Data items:
== Segment start ==
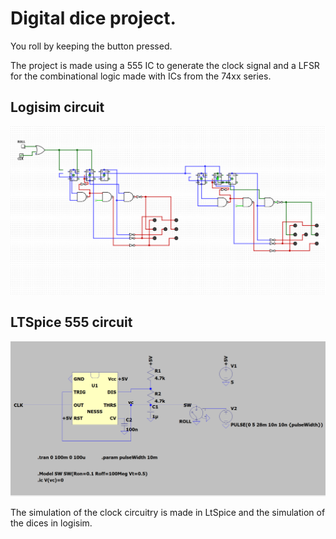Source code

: # Digital dice project.

You roll by keeping the button pressed.

The project is made using a 555 IC to generate the clock signal and a LFSR for the combinational logic made with ICs from the 74xx series.
## Logisim circuit
![digital-circuit](./photos/Digital-sim-Logisim.PNG)
## LTSpice 555 circuit
![555-clock](./photos/555-CLK-gen.PNG)

The simulation of the clock circuitry is made in LtSpice and the simulation of the dices in logisim.
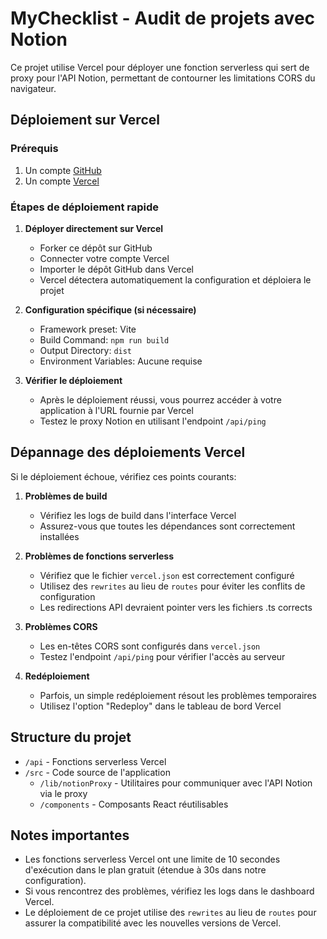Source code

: 
# MyChecklist - Audit de projets avec Notion

Ce projet utilise Vercel pour déployer une fonction serverless qui sert de proxy pour l'API Notion, permettant de contourner les limitations CORS du navigateur.

## Déploiement sur Vercel

### Prérequis
1. Un compte [GitHub](https://github.com)
2. Un compte [Vercel](https://vercel.com)

### Étapes de déploiement rapide

1. **Déployer directement sur Vercel**
   - Forker ce dépôt sur GitHub
   - Connecter votre compte Vercel
   - Importer le dépôt GitHub dans Vercel
   - Vercel détectera automatiquement la configuration et déploiera le projet

2. **Configuration spécifique (si nécessaire)**
   - Framework preset: Vite
   - Build Command: `npm run build`
   - Output Directory: `dist`
   - Environment Variables: Aucune requise

3. **Vérifier le déploiement**
   - Après le déploiement réussi, vous pourrez accéder à votre application à l'URL fournie par Vercel
   - Testez le proxy Notion en utilisant l'endpoint `/api/ping`

## Dépannage des déploiements Vercel

Si le déploiement échoue, vérifiez ces points courants:

1. **Problèmes de build**
   - Vérifiez les logs de build dans l'interface Vercel
   - Assurez-vous que toutes les dépendances sont correctement installées

2. **Problèmes de fonctions serverless**
   - Vérifiez que le fichier `vercel.json` est correctement configuré 
   - Utilisez des `rewrites` au lieu de `routes` pour éviter les conflits de configuration
   - Les redirections API devraient pointer vers les fichiers .ts corrects

3. **Problèmes CORS**
   - Les en-têtes CORS sont configurés dans `vercel.json`
   - Testez l'endpoint `/api/ping` pour vérifier l'accès au serveur

4. **Redéploiement**
   - Parfois, un simple redéploiement résout les problèmes temporaires
   - Utilisez l'option "Redeploy" dans le tableau de bord Vercel

## Structure du projet

- `/api` - Fonctions serverless Vercel
- `/src` - Code source de l'application
  - `/lib/notionProxy` - Utilitaires pour communiquer avec l'API Notion via le proxy
  - `/components` - Composants React réutilisables

## Notes importantes
- Les fonctions serverless Vercel ont une limite de 10 secondes d'exécution dans le plan gratuit (étendue à 30s dans notre configuration).
- Si vous rencontrez des problèmes, vérifiez les logs dans le dashboard Vercel.
- Le déploiement de ce projet utilise des `rewrites` au lieu de `routes` pour assurer la compatibilité avec les nouvelles versions de Vercel.
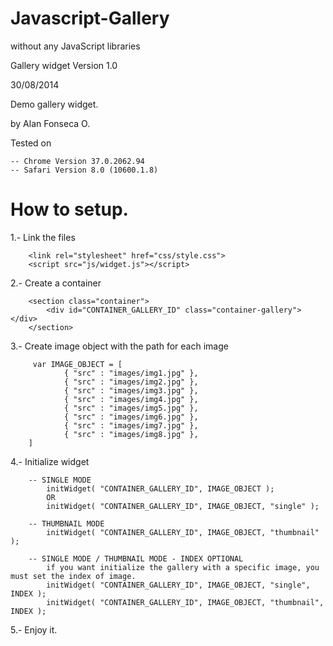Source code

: Javascript-Gallery
==================
without any JavaScript libraries


Gallery widget Version 1.0

30/08/2014

Demo gallery widget.

by Alan Fonseca O.

Tested on

 	-- Chrome Version 37.0.2062.94
 	-- Safari Version 8.0 (10600.1.8)
 	
How to setup.
==================
1.- Link the files

	 	<link rel="stylesheet" href="css/style.css">
		<script src="js/widget.js"></script>

2.- Create a container

		<section class="container">
			<div id="CONTAINER_GALLERY_ID" class="container-gallery"></div>
		</section>

3.- Create image object with the path for each image

		 var IMAGE_OBJECT = [
				{ "src" : "images/img1.jpg" },
				{ "src" : "images/img2.jpg" },
				{ "src" : "images/img3.jpg" },
				{ "src" : "images/img4.jpg" },
				{ "src" : "images/img5.jpg" },
				{ "src" : "images/img6.jpg" },
				{ "src" : "images/img7.jpg" },
				{ "src" : "images/img8.jpg" },
		]

4.- Initialize widget

 		-- SINGLE MODE
 			initWidget( "CONTAINER_GALLERY_ID", IMAGE_OBJECT );
 			OR
 			initWidget( "CONTAINER_GALLERY_ID", IMAGE_OBJECT, "single" );

 		-- THUMBNAIL MODE
			initWidget( "CONTAINER_GALLERY_ID", IMAGE_OBJECT, "thumbnail" );

		-- SINGLE MODE / THUMBNAIL MODE - INDEX OPTIONAL
			if you want initialize the gallery with a specific image, you must set the index of image.
			initWidget( "CONTAINER_GALLERY_ID", IMAGE_OBJECT, "single", INDEX );
			initWidget( "CONTAINER_GALLERY_ID", IMAGE_OBJECT, "thumbnail", INDEX );

5.- Enjoy it.	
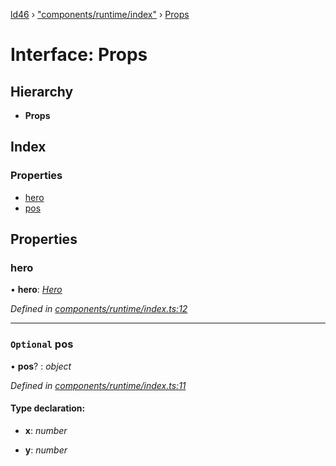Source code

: [ld46](../README.md) › ["components/runtime/index"](../modules/_components_runtime_index_.md) › [Props](_components_runtime_index_.props.md)

# Interface: Props

## Hierarchy

* **Props**

## Index

### Properties

* [hero](_components_runtime_index_.props.md#hero)
* [pos](_components_runtime_index_.props.md#optional-pos)

## Properties

###  hero

• **hero**: *[Hero](_components_hero_index_.hero.md)*

*Defined in [components/runtime/index.ts:12](https://github.com/jrod-disco/ld46-keepalive/blob/2baec31/src/components/runtime/index.ts#L12)*

___

### `Optional` pos

• **pos**? : *object*

*Defined in [components/runtime/index.ts:11](https://github.com/jrod-disco/ld46-keepalive/blob/2baec31/src/components/runtime/index.ts#L11)*

#### Type declaration:

* **x**: *number*

* **y**: *number*
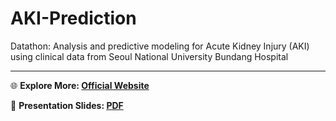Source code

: # AKI-Prediction
Datathon: Analysis and predictive modeling for Acute Kidney Injury (AKI) using clinical data from Seoul National University Bundang Hospital

---

🌐 **Explore More: [Official Website](https://snubh-datathon.imweb.me/)**

📄 **Presentation Slides: [PDF](https://drive.google.com/file/d/1Nt5iio1k_WaGuMb1TtkpraMVETG8CkdS/view)**
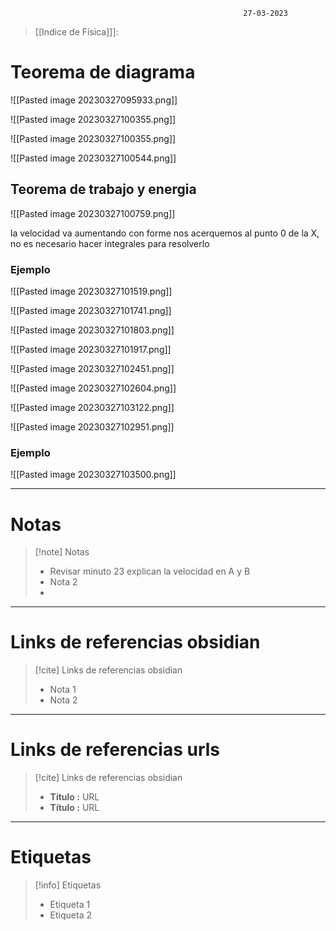 														27-03-2023

>[[Indice de Física]]]:

# Teorema de diagrama

![[Pasted image 20230327095933.png]]



![[Pasted image 20230327100355.png]]




![[Pasted image 20230327100355.png]]

![[Pasted image 20230327100544.png]]

## Teorema de trabajo y energia 


![[Pasted image 20230327100759.png]]

la velocidad va aumentando con forme nos acerquemos al punto 0 de la X, no es necesario hacer integrales para resolverlo 

### Ejemplo 

![[Pasted image 20230327101519.png]]

![[Pasted image 20230327101741.png]]

![[Pasted image 20230327101803.png]]

![[Pasted image 20230327101917.png]]

![[Pasted image 20230327102451.png]]

![[Pasted image 20230327102604.png]]

![[Pasted image 20230327103122.png]]

![[Pasted image 20230327102951.png]]

### Ejemplo

![[Pasted image 20230327103500.png]]



--------------------------------------------------

# Notas
> [!note]  Notas
> - Revisar minuto 23 explican la velocidad en A y B 
> - Nota 2
> - 

--------------------------------------------------

# Links de referencias obsidian

> [!cite]  Links de referencias obsidian
> - Nota 1
> - Nota 2

--------------------------------------------------

# Links de referencias urls

> [!cite]  Links de referencias obsidian
> - __Título :__ URL
> - __Título :__ URL

--------------------------------------------------

# Etiquetas
> [!info] Etiquetas
> - Etiqueta 1
> - Etiqueta 2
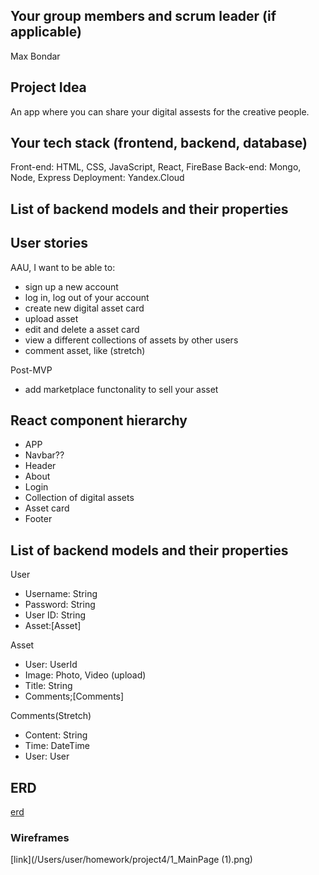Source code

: ## Your group members and scrum leader (if applicable)

Max Bondar

## Project Idea

An app where you can share your digital assests for the creative people.

## Your tech stack (frontend, backend, database)

Front-end: HTML, CSS, JavaScript, React, FireBase
Back-end: Mongo, Node, Express
Deployment: Yandex.Cloud

## List of backend models and their properties

## User stories

AAU, I want to be able to:

- sign up a new account
- log in, log out of your account
- create new digital asset card
- upload asset
- edit and delete a asset card
- view a different collections of assets by other users
- comment asset, like (stretch)

Post-MVP

- add marketplace functonality to sell your asset

## React component hierarchy

- APP
- Navbar??
- Header
- About
- Login
- Collection of digital assets
- Asset card
- Footer

## List of backend models and their properties

User

- Username: String
- Password: String
- User ID: String
- Asset:[Asset]

Asset

- User: UserId
- Image: Photo, Video (upload)
- Title: String
- Comments;[Comments]

Comments(Stretch)

- Content: String
- Time: DateTime
- User: User

## ERD

[erd](https://github.com/Max12345-ally/Project4/blob/main/2022-12-23%2018.23.49.jpg)

### Wireframes

[link](/Users/user/homework/project4/1_MainPage (1).png)
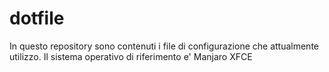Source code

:# dotfile
In questo repository sono contenuti i file di configurazione che attualmente utilizzo.
Il sistema operativo di riferimento e' Manjaro XFCE
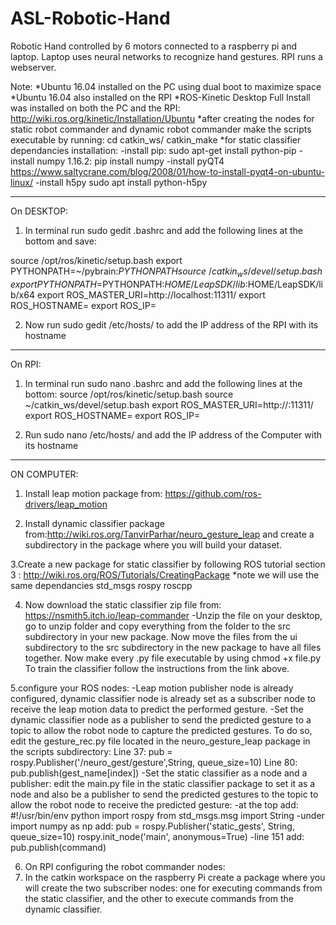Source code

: # ASL-Robotic-Hand
Robotic Hand controlled by 6 motors connected to a raspberry pi and laptop. Laptop uses neural networks to recognize hand gestures. RPI runs a webserver.

Note: 
*Ubuntu 16.04 installed on the PC using dual boot to maximize space 
*Ubuntu 16.04 also installed on the RPI 
*ROS-Kinetic Desktop Full Install was installed on both the PC and the RPI:
http://wiki.ros.org/kinetic/Installation/Ubuntu
*after creating the nodes for static robot commander and dynamic robot commander make the scripts executable by running: 
	cd catkin_ws/ 
	catkin_make 
*for static classifier dependancies installation:
-install pip:
sudo apt-get install python-pip
-install numpy 1.16.2:
pip install numpy
-install pyQT4
https://www.saltycrane.com/blog/2008/01/how-to-install-pyqt4-on-ubuntu-linux/
-install h5py
sudo apt install python-h5py

------
On DESKTOP:
1. In terminal run sudo gedit .bashrc and add the following lines at the bottom and save:

source /opt/ros/kinetic/setup.bash
export PYTHONPATH=~/pybrain:$PYTHONPATH
source ~/catkin_ws/devel/setup.bash
export PYTHONPATH=$PYTHONPATH:$HOME/LeapSDK/lib:$HOME/LeapSDK/lib/x64
export ROS_MASTER_URI=http://localhost:11311/
export ROS_HOSTNAME=<INSERT  THE COMPUTER IP>
export ROS_IP=<INSERT THE COMPUTER IP>

2. Now run sudo gedit /etc/hosts/  to add the IP address of the RPI with its hostname 

-----
On RPI:
1. In terminal run sudo nano .bashrc and add the following lines at the bottom:
source /opt/ros/kinetic/setup.bash
source ~/catkin_ws/devel/setup.bash
export ROS_MASTER_URI=http://<IP OF COMPUTER>:11311/
export ROS_HOSTNAME=<INSERT IP of RPI>
export ROS_IP=<INSERT IP of RPI>

2. Run sudo nano /etc/hosts/ and add the IP address of the Computer with its hostname 

----
ON COMPUTER:

1.  Install leap motion package from: https://github.com/ros-drivers/leap_motion

2. Install dynamic classifier package from:http://wiki.ros.org/TanvirParhar/neuro_gesture_leap and create a subdirectory in the package where you will build your dataset. 

3.Create a new package for static classifier by following ROS tutorial section 3 : 
http://wiki.ros.org/ROS/Tutorials/CreatingPackage
*note we will use the same dependancies std_msgs rospy roscpp

4. Now download the static classifier zip file from: https://nsmith5.itch.io/leap-commander
-Unzip the file on your desktop, go to unzip folder and copy everything from the folder to the src subdirectory in your new package. Now move the files from the ui subdirectory to the src subdirectory in the new package to have all files together. Now make every .py file executable by using chmod +x file.py 
To train the classifier follow the instructions from the link above. 


5.configure your ROS nodes:
-Leap motion publisher node is already configured, dynamic classifier node is already set as a subscriber node to receive the leap motion data to predict the performed gesture.
-Set the dynamic classifier node as a publisher to send the predicted gesture to a topic to allow the robot node to capture the predicted gestures. To do so, edit the gesture_rec.py file located in the neuro_gesture_leap package in the scripts subdirectory:
Line 37: pub = rospy.Publisher('/neuro_gest/gesture',String, queue_size=10)
Line 80: pub.publish(gest_name[index])
-Set the static classifier as a node and a publisher: edit the main.py file in the static classifier package to set it as a node and also be a publisher to send the predicted gestures to the topic to allow the robot node to receive the predicted gesture:
-at the top add: 
#!/usr/bin/env python
import rospy 
from std_msgs.msg import String
-under import numpy as np add: 
pub = rospy.Publisher('static_gests', String, queue_size=10)
rospy.init_node('main', anonymous=True)
-line 151 add:
 pub.publish(command)


6. On RPI configuring the robot commander nodes:
1. In the catkin workspace on the raspberry Pi create a package where you will create the two subscriber nodes: one for executing commands from the static classifier, and the other to execute commands from the dynamic classifier. 

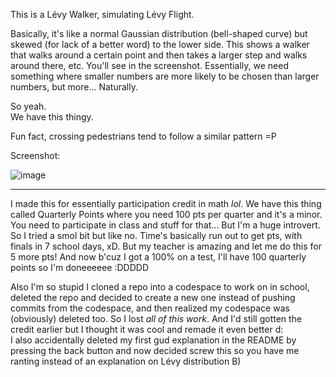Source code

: This is a Lévy Walker, simulating Lévy Flight.

Basically, it's like a normal Gaussian distribution (bell-shaped curve) but skewed (for lack of a better word) to the lower side. This shows a walker that walks around a certain point and then takes a larger step and walks around there, etc. You'll see in the screenshot. Essentially, we need something where smaller numbers are more likely to be chosen than larger numbers, but more... Naturally.

So yeah.
<br>We have this thingy.

Fun fact, crossing pedestrians tend to follow a similar pattern =P

Screenshot:

![image](https://github.com/SMVthe1st/Levy-Flight-Simulator/assets/117322465/6edf71b1-05b7-406f-8d79-42fa1d9c76c5)

---

I made this for essentially participation credit in math _lol_. We have this thing called Quarterly Points where you need 100 pts per quarter and it's a minor. You need to participate in class and stuff for that... But I'm a huge introvert. So I tried a smol bit but like no. Time's basically run out to get pts, with finals in 7 school days, xD. But my teacher is amazing and let me do this for 5 more pts! And now b'cuz I got a 100% on a test, I'll have 100 quarterly points so I'm doneeeeee :DDDDD

Also I'm so stupid I cloned a repo into a codespace to work on in school, deleted the repo and decided to create a new one instead of pushing commits from the codespace, and then realized my codespace was (obviously) deleted too. So I lost _all of this work_. And I'd still gotten the credit earlier but I thought it was cool and remade it even better d:<br>
I also accidentally deleted my first gud explanation in the README by pressing the back button and now decided screw this so you have me ranting instead of an explanation on Lévy distribution B)
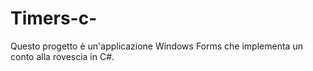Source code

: # Timers-c-
Questo progetto è un'applicazione Windows Forms che implementa un conto alla rovescia in C#.
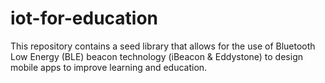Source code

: # iot-for-education
This repository contains a seed library that allows for the use of Bluetooth Low Energy (BLE) beacon technology (iBeacon &amp; Eddystone) to design mobile apps to improve learning and education.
== Segment end ==
◆ Problem details
Print the entries as they stand, first line through the line holding "2. Un compte [Vercel](https://vercel.com)", with every picture removed.

◆ Reply to the task
Source code

: # Digital dice project.

You roll by keeping the button pressed.

The project is made using a 555 IC to generate the clock signal and a LFSR for the combinational logic made with ICs from the 74xx series.
## Logisim circuit
![digital-circuit](./photos/Digital-sim-Logisim.PNG)
## LTSpice 555 circuit
![555-clock](./photos/555-CLK-gen.PNG)

The simulation of the clock circuitry is made in LtSpice and the simulation of the dices in logisim.
Source code

: 
# MyChecklist - Audit de projets avec Notion

Ce projet utilise Vercel pour déployer une fonction serverless qui sert de proxy pour l'API Notion, permettant de contourner les limitations CORS du navigateur.

## Déploiement sur Vercel

### Prérequis
1. Un compte [GitHub](https://github.com)
2. Un compte [Vercel](https://vercel.com)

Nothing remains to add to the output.